- _WHAT NEEDS TO BE DONE_: Search the records for the string "with", then copy each line that has it.

- _LISTED RECORDS_:
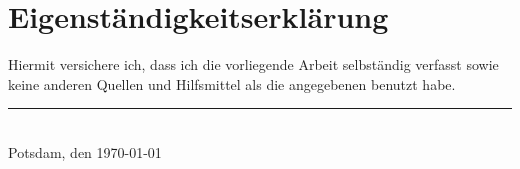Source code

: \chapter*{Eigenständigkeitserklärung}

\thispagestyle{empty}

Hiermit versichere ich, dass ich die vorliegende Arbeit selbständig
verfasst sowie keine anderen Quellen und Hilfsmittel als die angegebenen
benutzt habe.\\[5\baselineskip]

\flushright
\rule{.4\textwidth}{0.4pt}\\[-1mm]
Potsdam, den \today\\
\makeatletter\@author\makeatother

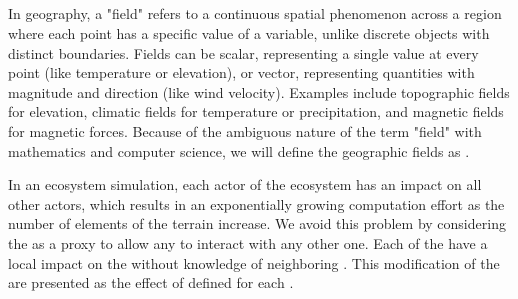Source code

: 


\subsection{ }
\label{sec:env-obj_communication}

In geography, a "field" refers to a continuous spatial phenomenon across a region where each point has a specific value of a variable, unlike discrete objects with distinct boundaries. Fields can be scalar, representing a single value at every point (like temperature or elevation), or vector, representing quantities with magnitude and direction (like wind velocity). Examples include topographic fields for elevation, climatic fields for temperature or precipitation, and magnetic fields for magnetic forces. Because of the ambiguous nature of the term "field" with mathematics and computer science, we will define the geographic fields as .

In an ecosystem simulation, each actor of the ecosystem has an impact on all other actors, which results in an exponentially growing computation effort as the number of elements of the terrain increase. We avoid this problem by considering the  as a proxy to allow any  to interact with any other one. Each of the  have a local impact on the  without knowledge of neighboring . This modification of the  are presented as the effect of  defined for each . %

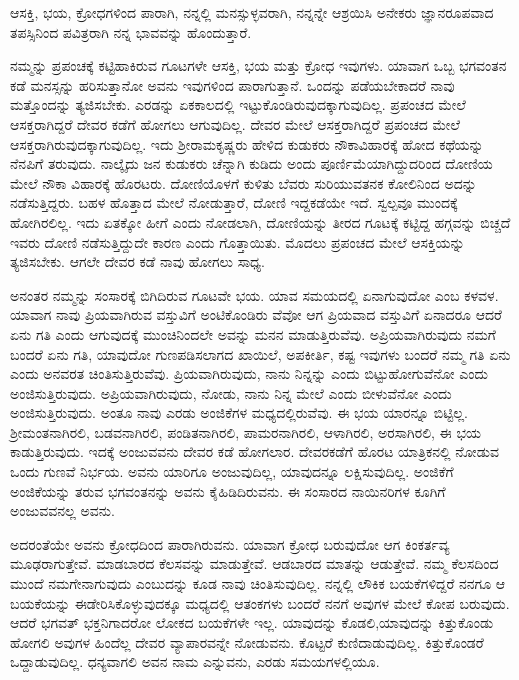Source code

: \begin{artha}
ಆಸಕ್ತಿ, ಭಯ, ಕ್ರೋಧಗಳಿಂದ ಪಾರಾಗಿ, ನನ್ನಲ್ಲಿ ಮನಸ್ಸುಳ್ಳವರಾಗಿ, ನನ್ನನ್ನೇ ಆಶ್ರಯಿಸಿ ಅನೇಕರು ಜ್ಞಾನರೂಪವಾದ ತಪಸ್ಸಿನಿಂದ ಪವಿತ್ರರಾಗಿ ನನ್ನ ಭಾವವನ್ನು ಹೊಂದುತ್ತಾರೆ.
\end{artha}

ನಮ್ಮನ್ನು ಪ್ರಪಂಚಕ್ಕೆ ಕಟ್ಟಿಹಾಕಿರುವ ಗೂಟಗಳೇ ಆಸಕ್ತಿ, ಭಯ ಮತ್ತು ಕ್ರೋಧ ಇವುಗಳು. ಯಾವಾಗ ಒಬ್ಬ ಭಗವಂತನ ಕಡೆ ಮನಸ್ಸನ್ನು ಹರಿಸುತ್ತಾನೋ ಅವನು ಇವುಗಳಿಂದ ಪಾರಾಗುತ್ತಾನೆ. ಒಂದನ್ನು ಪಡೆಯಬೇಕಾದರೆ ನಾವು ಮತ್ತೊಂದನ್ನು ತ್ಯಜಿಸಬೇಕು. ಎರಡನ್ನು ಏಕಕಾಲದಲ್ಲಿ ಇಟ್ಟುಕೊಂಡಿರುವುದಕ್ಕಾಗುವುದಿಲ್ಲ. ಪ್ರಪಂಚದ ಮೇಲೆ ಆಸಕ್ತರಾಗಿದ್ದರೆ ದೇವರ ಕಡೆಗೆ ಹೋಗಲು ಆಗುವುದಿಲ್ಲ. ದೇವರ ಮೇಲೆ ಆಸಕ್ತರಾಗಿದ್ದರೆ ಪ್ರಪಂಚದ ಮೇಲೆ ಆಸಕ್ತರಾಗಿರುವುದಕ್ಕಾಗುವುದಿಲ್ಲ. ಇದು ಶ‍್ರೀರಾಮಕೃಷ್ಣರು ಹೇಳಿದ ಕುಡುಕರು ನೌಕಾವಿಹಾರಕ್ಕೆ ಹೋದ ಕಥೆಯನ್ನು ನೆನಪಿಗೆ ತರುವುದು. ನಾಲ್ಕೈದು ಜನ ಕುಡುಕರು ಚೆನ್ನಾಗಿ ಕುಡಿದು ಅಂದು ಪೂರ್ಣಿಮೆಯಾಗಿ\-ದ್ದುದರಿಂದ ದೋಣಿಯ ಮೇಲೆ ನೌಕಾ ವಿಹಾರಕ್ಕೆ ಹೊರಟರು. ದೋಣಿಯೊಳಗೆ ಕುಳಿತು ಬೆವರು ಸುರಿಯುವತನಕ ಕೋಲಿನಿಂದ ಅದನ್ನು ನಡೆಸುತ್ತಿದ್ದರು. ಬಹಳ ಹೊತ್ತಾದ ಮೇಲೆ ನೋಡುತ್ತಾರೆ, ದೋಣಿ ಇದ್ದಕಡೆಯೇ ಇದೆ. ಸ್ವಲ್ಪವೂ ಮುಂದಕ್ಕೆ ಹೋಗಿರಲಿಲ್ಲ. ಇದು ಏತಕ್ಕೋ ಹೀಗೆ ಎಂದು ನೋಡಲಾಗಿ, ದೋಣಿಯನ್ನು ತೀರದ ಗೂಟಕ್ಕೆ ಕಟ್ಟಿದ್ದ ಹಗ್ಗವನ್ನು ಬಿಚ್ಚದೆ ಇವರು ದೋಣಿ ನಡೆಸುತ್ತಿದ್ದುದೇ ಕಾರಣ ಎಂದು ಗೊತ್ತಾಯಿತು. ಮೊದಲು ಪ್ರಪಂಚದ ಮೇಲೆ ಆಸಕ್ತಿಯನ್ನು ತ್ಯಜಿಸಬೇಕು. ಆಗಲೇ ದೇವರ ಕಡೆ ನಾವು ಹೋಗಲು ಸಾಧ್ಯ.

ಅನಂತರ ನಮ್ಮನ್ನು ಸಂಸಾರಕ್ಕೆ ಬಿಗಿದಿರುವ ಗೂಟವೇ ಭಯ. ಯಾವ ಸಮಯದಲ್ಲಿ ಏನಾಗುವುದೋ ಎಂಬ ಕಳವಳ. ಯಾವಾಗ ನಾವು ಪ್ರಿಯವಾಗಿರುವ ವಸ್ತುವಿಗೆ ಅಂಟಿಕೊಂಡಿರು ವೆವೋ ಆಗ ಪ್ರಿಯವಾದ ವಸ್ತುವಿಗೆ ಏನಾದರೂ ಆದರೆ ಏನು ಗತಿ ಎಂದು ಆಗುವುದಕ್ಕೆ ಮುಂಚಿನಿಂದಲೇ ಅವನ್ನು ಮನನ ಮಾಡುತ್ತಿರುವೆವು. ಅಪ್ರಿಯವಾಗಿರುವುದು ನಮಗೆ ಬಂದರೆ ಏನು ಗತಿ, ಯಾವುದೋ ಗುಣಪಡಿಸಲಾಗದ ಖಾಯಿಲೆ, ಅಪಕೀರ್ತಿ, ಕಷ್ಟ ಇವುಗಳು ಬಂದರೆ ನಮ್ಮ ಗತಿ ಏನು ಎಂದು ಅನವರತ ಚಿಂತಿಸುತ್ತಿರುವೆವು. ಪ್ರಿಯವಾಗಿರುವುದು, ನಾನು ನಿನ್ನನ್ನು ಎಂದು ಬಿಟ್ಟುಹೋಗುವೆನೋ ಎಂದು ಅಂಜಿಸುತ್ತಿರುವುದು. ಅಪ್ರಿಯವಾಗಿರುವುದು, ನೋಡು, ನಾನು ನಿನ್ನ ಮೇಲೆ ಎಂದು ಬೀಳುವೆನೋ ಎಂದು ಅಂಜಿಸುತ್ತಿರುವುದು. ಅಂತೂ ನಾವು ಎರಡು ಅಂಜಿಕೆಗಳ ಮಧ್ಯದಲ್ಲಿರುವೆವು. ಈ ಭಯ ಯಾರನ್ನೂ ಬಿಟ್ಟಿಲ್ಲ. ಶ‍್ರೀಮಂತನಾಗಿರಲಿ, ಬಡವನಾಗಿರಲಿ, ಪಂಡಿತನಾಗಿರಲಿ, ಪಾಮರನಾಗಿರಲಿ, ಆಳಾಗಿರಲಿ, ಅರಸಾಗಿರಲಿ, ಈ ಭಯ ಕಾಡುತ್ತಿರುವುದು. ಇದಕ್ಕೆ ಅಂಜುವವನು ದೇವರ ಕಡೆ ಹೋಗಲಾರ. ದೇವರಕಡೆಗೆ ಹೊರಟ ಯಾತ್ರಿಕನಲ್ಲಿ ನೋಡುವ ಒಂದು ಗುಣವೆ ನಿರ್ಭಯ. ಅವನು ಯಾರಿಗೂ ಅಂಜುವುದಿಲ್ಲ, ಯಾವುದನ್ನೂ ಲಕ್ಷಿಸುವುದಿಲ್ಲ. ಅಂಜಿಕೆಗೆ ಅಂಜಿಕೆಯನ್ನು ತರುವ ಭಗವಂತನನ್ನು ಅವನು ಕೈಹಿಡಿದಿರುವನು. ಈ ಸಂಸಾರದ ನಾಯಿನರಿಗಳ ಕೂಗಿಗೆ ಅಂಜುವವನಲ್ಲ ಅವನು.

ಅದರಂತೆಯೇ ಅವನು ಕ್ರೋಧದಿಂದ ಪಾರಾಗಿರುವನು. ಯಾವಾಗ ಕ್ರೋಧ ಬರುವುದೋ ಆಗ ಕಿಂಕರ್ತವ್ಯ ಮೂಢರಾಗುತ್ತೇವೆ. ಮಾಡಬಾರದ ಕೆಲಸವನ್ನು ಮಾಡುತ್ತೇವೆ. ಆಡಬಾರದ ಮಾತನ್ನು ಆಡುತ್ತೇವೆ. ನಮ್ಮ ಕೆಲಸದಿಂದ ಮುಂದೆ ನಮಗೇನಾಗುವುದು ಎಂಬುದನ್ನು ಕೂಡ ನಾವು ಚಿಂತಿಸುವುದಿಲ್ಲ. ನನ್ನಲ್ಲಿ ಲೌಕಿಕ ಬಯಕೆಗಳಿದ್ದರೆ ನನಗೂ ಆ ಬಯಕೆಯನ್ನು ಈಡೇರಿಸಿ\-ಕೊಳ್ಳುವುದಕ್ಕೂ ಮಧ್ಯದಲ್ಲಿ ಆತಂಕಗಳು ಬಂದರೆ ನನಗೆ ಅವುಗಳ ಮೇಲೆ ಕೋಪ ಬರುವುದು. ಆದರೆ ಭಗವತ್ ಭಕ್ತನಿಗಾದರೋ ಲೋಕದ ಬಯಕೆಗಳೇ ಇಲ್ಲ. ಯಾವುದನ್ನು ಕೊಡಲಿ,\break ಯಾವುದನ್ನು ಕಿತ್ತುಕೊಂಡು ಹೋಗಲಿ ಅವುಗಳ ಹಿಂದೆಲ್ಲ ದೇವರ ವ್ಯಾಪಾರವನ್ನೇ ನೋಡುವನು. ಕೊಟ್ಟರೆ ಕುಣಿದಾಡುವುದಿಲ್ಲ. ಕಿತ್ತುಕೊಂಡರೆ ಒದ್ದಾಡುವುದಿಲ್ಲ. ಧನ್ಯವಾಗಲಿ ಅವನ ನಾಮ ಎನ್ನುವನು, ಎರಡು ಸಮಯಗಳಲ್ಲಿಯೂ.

- _ANSWER BOX_:
In geography, a "field" refers to a continuous spatial phenomenon across a region where each point has a specific value of a variable, unlike discrete objects with distinct boundaries. Fields can be scalar, representing a single value at every point (like temperature or elevation), or vector, representing quantities with magnitude and direction (like wind velocity). Examples include topographic fields for elevation, climatic fields for temperature or precipitation, and magnetic fields for magnetic forces. Because of the ambiguous nature of the term "field" with mathematics and computer science, we will define the geographic fields as .
In an ecosystem simulation, each actor of the ecosystem has an impact on all other actors, which results in an exponentially growing computation effort as the number of elements of the terrain increase. We avoid this problem by considering the  as a proxy to allow any  to interact with any other one. Each of the  have a local impact on the  without knowledge of neighboring . This modification of the  are presented as the effect of  defined for each . %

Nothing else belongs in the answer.